= Work instructions =
Please transcribe the entries below without changing a single character.

= Exercise materials =

·····

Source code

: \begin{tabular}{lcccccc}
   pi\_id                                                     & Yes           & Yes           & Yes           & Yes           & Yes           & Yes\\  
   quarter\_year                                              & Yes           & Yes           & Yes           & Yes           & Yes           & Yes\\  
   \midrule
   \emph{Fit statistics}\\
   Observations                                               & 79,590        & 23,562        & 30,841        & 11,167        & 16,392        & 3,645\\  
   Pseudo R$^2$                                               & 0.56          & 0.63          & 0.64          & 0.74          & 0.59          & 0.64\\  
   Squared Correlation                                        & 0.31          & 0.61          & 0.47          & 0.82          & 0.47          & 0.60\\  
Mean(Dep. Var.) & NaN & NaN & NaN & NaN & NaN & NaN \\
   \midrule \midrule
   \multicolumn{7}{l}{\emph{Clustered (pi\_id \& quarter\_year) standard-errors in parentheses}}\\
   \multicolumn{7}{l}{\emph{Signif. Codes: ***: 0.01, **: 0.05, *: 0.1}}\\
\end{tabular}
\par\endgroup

·····

= Exercise solution =
Source code

: \begin{tabular}{lcccccc}
   pi\_id                                                     & Yes           & Yes           & Yes           & Yes           & Yes           & Yes\\  
   quarter\_year                                              & Yes           & Yes           & Yes           & Yes           & Yes           & Yes\\  
   \midrule
   \emph{Fit statistics}\\
   Observations                                               & 79,590        & 23,562        & 30,841        & 11,167        & 16,392        & 3,645\\  
   Pseudo R$^2$                                               & 0.56          & 0.63          & 0.64          & 0.74          & 0.59          & 0.64\\  
   Squared Correlation                                        & 0.31          & 0.61          & 0.47          & 0.82          & 0.47          & 0.60\\  
Mean(Dep. Var.) & NaN & NaN & NaN & NaN & NaN & NaN \\
   \midrule \midrule
   \multicolumn{7}{l}{\emph{Clustered (pi\_id \& quarter\_year) standard-errors in parentheses}}\\
   \multicolumn{7}{l}{\emph{Signif. Codes: ***: 0.01, **: 0.05, *: 0.1}}\\
\end{tabular}
\par\endgroup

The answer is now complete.